What you will do: Report how many lines of the records below include the word "quantum". Give nothing but the number.

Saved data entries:

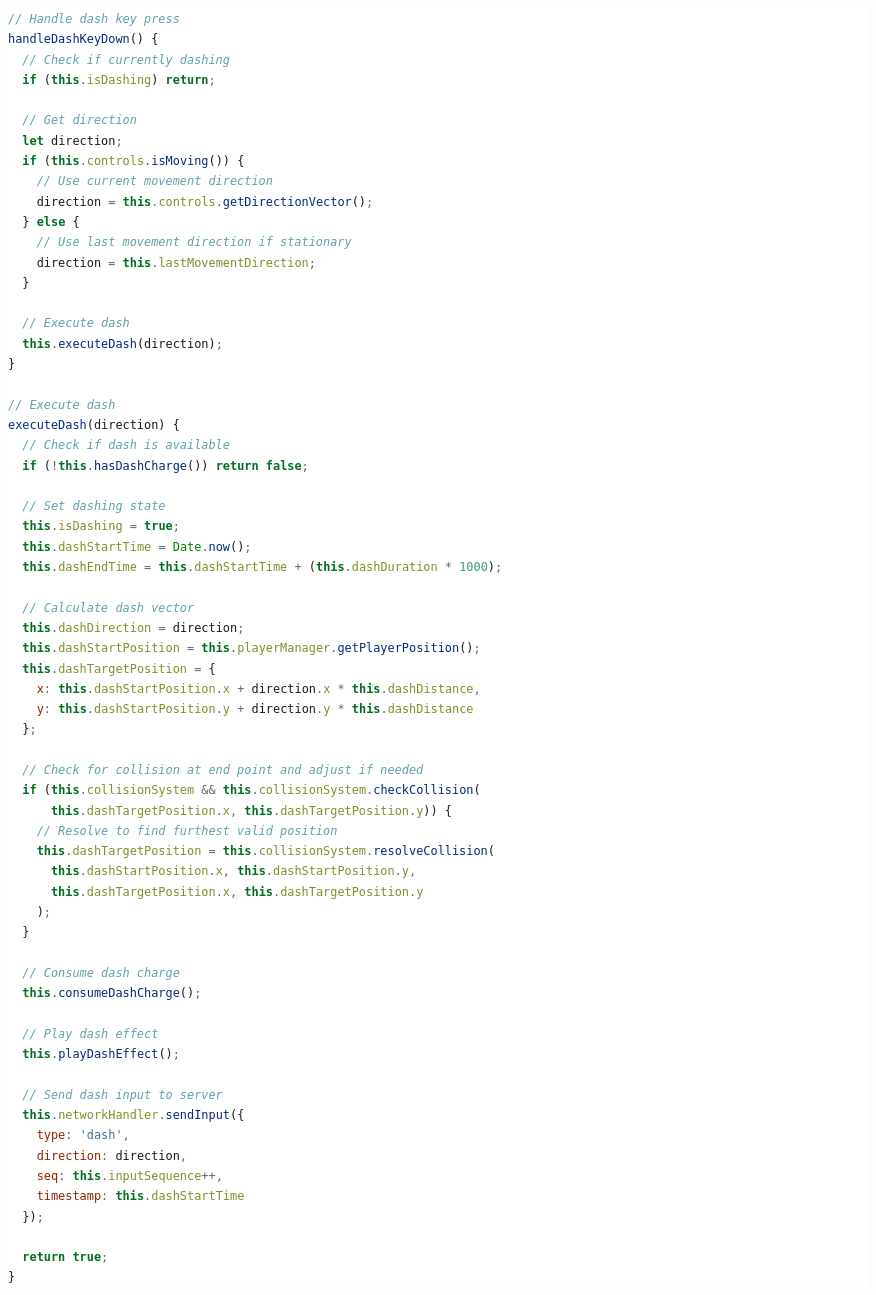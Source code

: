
 ```javascript
// Handle dash key press
handleDashKeyDown() {
  // Check if currently dashing
  if (this.isDashing) return;
  
  // Get direction
  let direction;
  if (this.controls.isMoving()) {
    // Use current movement direction
    direction = this.controls.getDirectionVector();
  } else {
    // Use last movement direction if stationary
    direction = this.lastMovementDirection;
  }
  
  // Execute dash
  this.executeDash(direction);
}

// Execute dash
executeDash(direction) {
  // Check if dash is available
  if (!this.hasDashCharge()) return false;
  
  // Set dashing state
  this.isDashing = true;
  this.dashStartTime = Date.now();
  this.dashEndTime = this.dashStartTime + (this.dashDuration * 1000);
  
  // Calculate dash vector
  this.dashDirection = direction;
  this.dashStartPosition = this.playerManager.getPlayerPosition();
  this.dashTargetPosition = {
    x: this.dashStartPosition.x + direction.x * this.dashDistance,
    y: this.dashStartPosition.y + direction.y * this.dashDistance
  };
  
  // Check for collision at end point and adjust if needed
  if (this.collisionSystem && this.collisionSystem.checkCollision(
      this.dashTargetPosition.x, this.dashTargetPosition.y)) {
    // Resolve to find furthest valid position
    this.dashTargetPosition = this.collisionSystem.resolveCollision(
      this.dashStartPosition.x, this.dashStartPosition.y,
      this.dashTargetPosition.x, this.dashTargetPosition.y
    );
  }
  
  // Consume dash charge
  this.consumeDashCharge();
  
  // Play dash effect
  this.playDashEffect();
  
  // Send dash input to server
  this.networkHandler.sendInput({
    type: 'dash',
    direction: direction,
    seq: this.inputSequence++,
    timestamp: this.dashStartTime
  });
  
  return true;
}
```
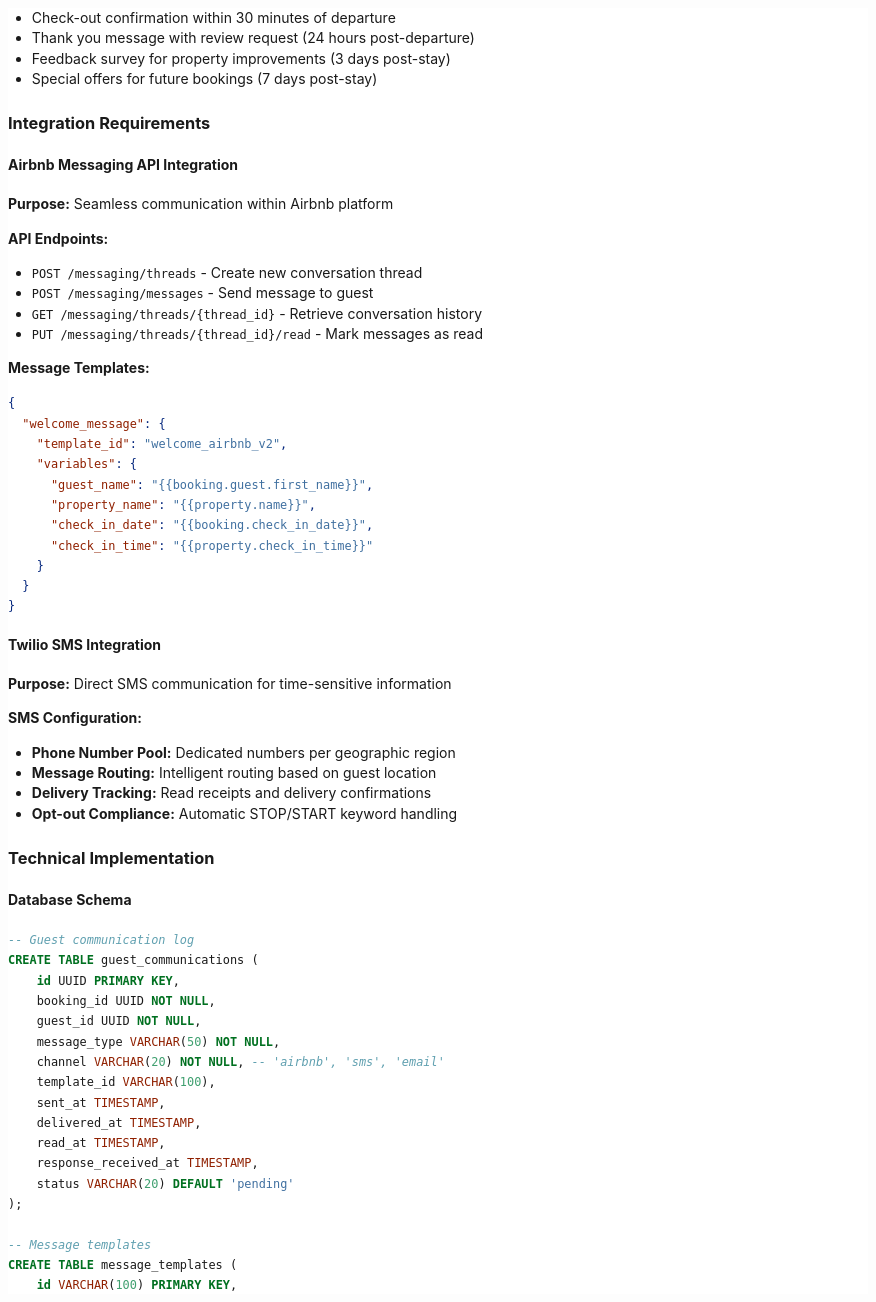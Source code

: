 - Check-out confirmation within 30 minutes of departure
- Thank you message with review request (24 hours post-departure)
- Feedback survey for property improvements (3 days post-stay)
- Special offers for future bookings (7 days post-stay)

### Integration Requirements

#### Airbnb Messaging API Integration

**Purpose:** Seamless communication within Airbnb platform

**API Endpoints:**

- `POST /messaging/threads` - Create new conversation thread
- `POST /messaging/messages` - Send message to guest
- `GET /messaging/threads/{thread_id}` - Retrieve conversation history
- `PUT /messaging/threads/{thread_id}/read` - Mark messages as read

**Message Templates:**

```json
{
  "welcome_message": {
    "template_id": "welcome_airbnb_v2",
    "variables": {
      "guest_name": "{{booking.guest.first_name}}",
      "property_name": "{{property.name}}",
      "check_in_date": "{{booking.check_in_date}}",
      "check_in_time": "{{property.check_in_time}}"
    }
  }
}
```

#### Twilio SMS Integration

**Purpose:** Direct SMS communication for time-sensitive information

**SMS Configuration:**

- **Phone Number Pool:** Dedicated numbers per geographic region
- **Message Routing:** Intelligent routing based on guest location
- **Delivery Tracking:** Read receipts and delivery confirmations
- **Opt-out Compliance:** Automatic STOP/START keyword handling

### Technical Implementation

#### Database Schema

```sql
-- Guest communication log
CREATE TABLE guest_communications (
    id UUID PRIMARY KEY,
    booking_id UUID NOT NULL,
    guest_id UUID NOT NULL,
    message_type VARCHAR(50) NOT NULL,
    channel VARCHAR(20) NOT NULL, -- 'airbnb', 'sms', 'email'
    template_id VARCHAR(100),
    sent_at TIMESTAMP,
    delivered_at TIMESTAMP,
    read_at TIMESTAMP,
    response_received_at TIMESTAMP,
    status VARCHAR(20) DEFAULT 'pending'
);

-- Message templates
CREATE TABLE message_templates (
    id VARCHAR(100) PRIMARY KEY,
```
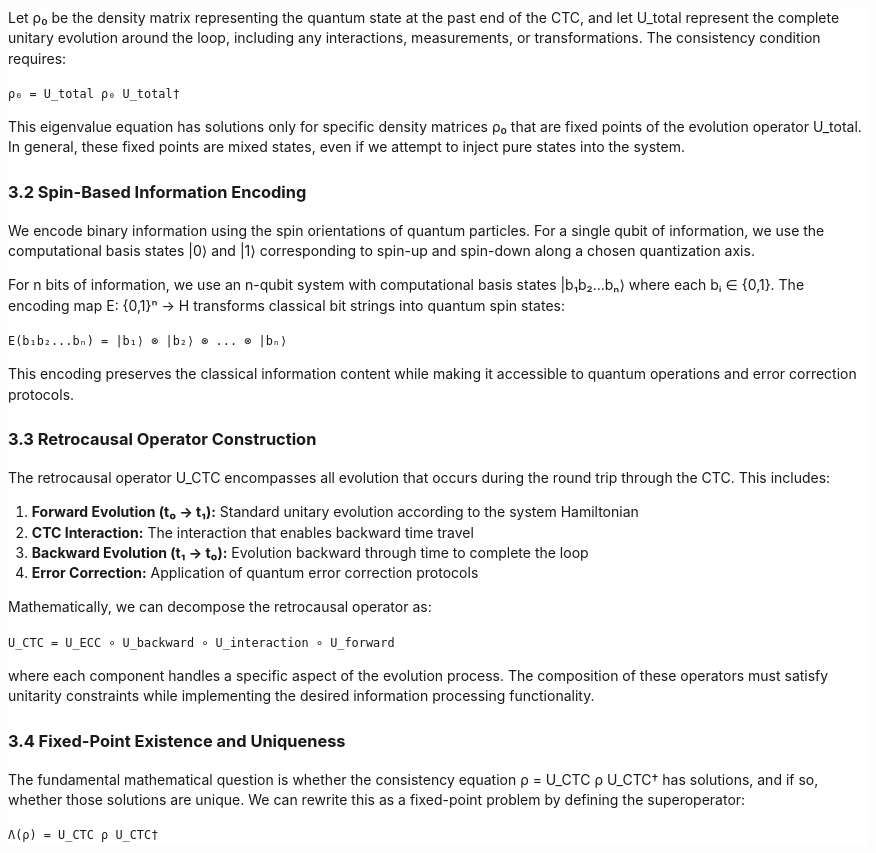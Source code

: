 Let ρ₀ be the density matrix representing the quantum state at the past end of the CTC, and let U_total represent the complete unitary evolution around the loop, including any interactions, measurements, or transformations. The consistency condition requires:

```
ρ₀ = U_total ρ₀ U_total†
```

This eigenvalue equation has solutions only for specific density matrices ρ₀ that are fixed points of the evolution operator U_total. In general, these fixed points are mixed states, even if we attempt to inject pure states into the system.

### 3.2 Spin-Based Information Encoding

We encode binary information using the spin orientations of quantum particles. For a single qubit of information, we use the computational basis states |0⟩ and |1⟩ corresponding to spin-up and spin-down along a chosen quantization axis.

For n bits of information, we use an n-qubit system with computational basis states |b₁b₂...bₙ⟩ where each bᵢ ∈ {0,1}. The encoding map E: {0,1}ⁿ → H transforms classical bit strings into quantum spin states:

```
E(b₁b₂...bₙ) = |b₁⟩ ⊗ |b₂⟩ ⊗ ... ⊗ |bₙ⟩
```

This encoding preserves the classical information content while making it accessible to quantum operations and error correction protocols.

### 3.3 Retrocausal Operator Construction

The retrocausal operator U_CTC encompasses all evolution that occurs during the round trip through the CTC. This includes:

1. **Forward Evolution (t₀ → t₁):** Standard unitary evolution according to the system Hamiltonian
2. **CTC Interaction:** The interaction that enables backward time travel
3. **Backward Evolution (t₁ → t₀):** Evolution backward through time to complete the loop
4. **Error Correction:** Application of quantum error correction protocols

Mathematically, we can decompose the retrocausal operator as:

```
U_CTC = U_ECC ∘ U_backward ∘ U_interaction ∘ U_forward
```

where each component handles a specific aspect of the evolution process. The composition of these operators must satisfy unitarity constraints while implementing the desired information processing functionality.

### 3.4 Fixed-Point Existence and Uniqueness

The fundamental mathematical question is whether the consistency equation ρ = U_CTC ρ U_CTC† has solutions, and if so, whether those solutions are unique. We can rewrite this as a fixed-point problem by defining the superoperator:

```
Λ(ρ) = U_CTC ρ U_CTC†
```
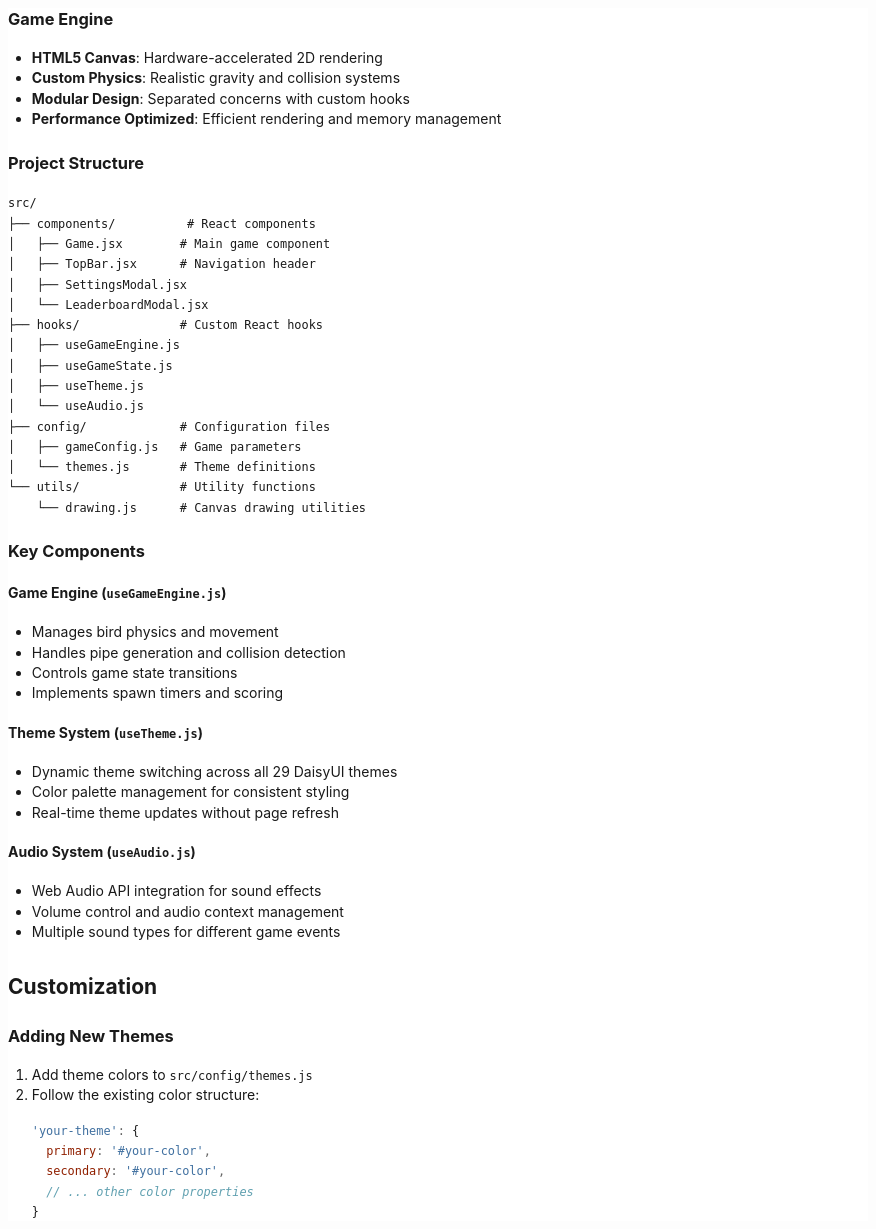 ### Game Engine
- **HTML5 Canvas**: Hardware-accelerated 2D rendering
- **Custom Physics**: Realistic gravity and collision systems
- **Modular Design**: Separated concerns with custom hooks
- **Performance Optimized**: Efficient rendering and memory management

### Project Structure
```
src/
├── components/          # React components
│   ├── Game.jsx        # Main game component
│   ├── TopBar.jsx      # Navigation header
│   ├── SettingsModal.jsx
│   └── LeaderboardModal.jsx
├── hooks/              # Custom React hooks
│   ├── useGameEngine.js
│   ├── useGameState.js
│   ├── useTheme.js
│   └── useAudio.js
├── config/             # Configuration files
│   ├── gameConfig.js   # Game parameters
│   └── themes.js       # Theme definitions
└── utils/              # Utility functions
    └── drawing.js      # Canvas drawing utilities
```

### Key Components

#### Game Engine (`useGameEngine.js`)
- Manages bird physics and movement
- Handles pipe generation and collision detection
- Controls game state transitions
- Implements spawn timers and scoring

#### Theme System (`useTheme.js`)
- Dynamic theme switching across all 29 DaisyUI themes
- Color palette management for consistent styling
- Real-time theme updates without page refresh

#### Audio System (`useAudio.js`)
- Web Audio API integration for sound effects
- Volume control and audio context management
- Multiple sound types for different game events

## <i class="fa-solid fa-palette"></i> Customization

### Adding New Themes
1. Add theme colors to `src/config/themes.js`
2. Follow the existing color structure:
   ```javascript
   'your-theme': {
     primary: '#your-color',
     secondary: '#your-color',
     // ... other color properties
   }
   ```

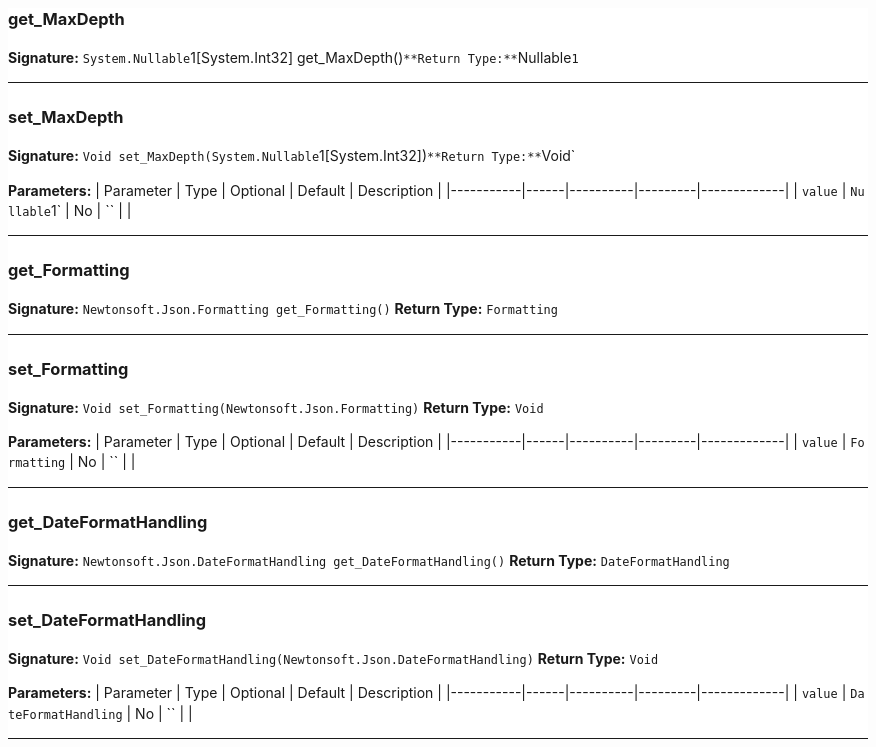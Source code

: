 
### get_MaxDepth

**Signature:** `System.Nullable`1[System.Int32] get_MaxDepth()`
**Return Type:** `Nullable`1`

---

### set_MaxDepth

**Signature:** `Void set_MaxDepth(System.Nullable`1[System.Int32])`
**Return Type:** `Void`

**Parameters:**
| Parameter | Type | Optional | Default | Description |
|-----------|------|----------|---------|-------------|
| `value` | `Nullable`1` | No | `` |  |

---

### get_Formatting

**Signature:** `Newtonsoft.Json.Formatting get_Formatting()`
**Return Type:** `Formatting`

---

### set_Formatting

**Signature:** `Void set_Formatting(Newtonsoft.Json.Formatting)`
**Return Type:** `Void`

**Parameters:**
| Parameter | Type | Optional | Default | Description |
|-----------|------|----------|---------|-------------|
| `value` | `Formatting` | No | `` |  |

---

### get_DateFormatHandling

**Signature:** `Newtonsoft.Json.DateFormatHandling get_DateFormatHandling()`
**Return Type:** `DateFormatHandling`

---

### set_DateFormatHandling

**Signature:** `Void set_DateFormatHandling(Newtonsoft.Json.DateFormatHandling)`
**Return Type:** `Void`

**Parameters:**
| Parameter | Type | Optional | Default | Description |
|-----------|------|----------|---------|-------------|
| `value` | `DateFormatHandling` | No | `` |  |

---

Response to the task: 5